Too often, discussions focus on trends or quick wins, without a full view of AI initiatives. The result? Companies achieve only small efficiency gains with little lasting impact. To unlock AI’s full potential, businesses need to rethink processes and data architectures, shaping them to deliver real, measurable value.
Uvance Wayfinders, Fujitsu’s consulting arm, helps organizations uncover their true strengths in processes, data, and expertise, and design transformations that build on them. By combining this insight with years of delivery experience, Wayfinders goes beyond strategy and recommendations, supporting the full implementation of enterprise transformations for the AI era.
What sets Wayfinders apart is its ability to leverage proprietary advanced technologies developed by Fujitsu Research ahead of the competition, while deploying consultants alongside AI-savvy engineers and architects in a forward-deployed model, to solve challenges end-to-end.
* This article is an excerpt from an advertisement published on Nikkei Business Online with permission from Nikkei BP. (Unauthorized reproduction prohibited)
* Titles and affiliations are as of the time of the interview.
"Do you really need that task?" The need for business process transformation
While AI is a powerful tool, it is not a cure-all. Satoshi Mihara, who leads technology consulting at Wayfinders, puts it simply: "Depending on where and how AI is applied, there are many cases where expected results are not achieved."

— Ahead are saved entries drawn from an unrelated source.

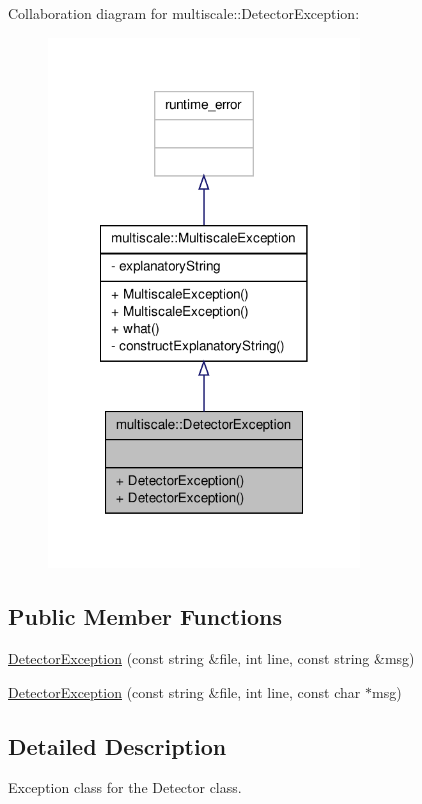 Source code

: Collaboration diagram for multiscale\-:\-:Detector\-Exception\-:\nopagebreak
\begin{figure}[H]
\begin{center}
\leavevmode
\includegraphics[width=234pt]{classmultiscale_1_1DetectorException__coll__graph}
\end{center}
\end{figure}
\subsection*{Public Member Functions}
\begin{DoxyCompactItemize}
\item 
\hyperlink{classmultiscale_1_1DetectorException_a7b997e90b2f84d96a94879f9ba61bf36}{Detector\-Exception} (const string \&file, int line, const string \&msg)
\item 
\hyperlink{classmultiscale_1_1DetectorException_a5f2b9b78c64aa3362faaf472ccb97cc7}{Detector\-Exception} (const string \&file, int line, const char $\ast$msg)
\end{DoxyCompactItemize}


\subsection{Detailed Description}
Exception class for the Detector class.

A common reason is trying to implement AI without adapting existing workflows and systems, which were originally designed around human workers. So, what perspectives are essential for successfully driving enterprise transformation with AI? Mihara highlights three key viewpoints:
The first perspective is the need to transform business processes and IT simultaneously. Existing workflows and systems must be reshaped into “AI-ready” forms that make it easier to apply AI effectively. "Start by simplifying each task so AI can handle it more easily," explains Mihara. "The IT world has many methods for simplification, and these should be applied to business processes as well. Introducing AI only partially has limited impact. Workflows need to be redesigned end-to-end, integrating AI throughout while clearly defining the roles of humans and AI. Systems must also be transformed to process business events in real time, in a truly data-driven way."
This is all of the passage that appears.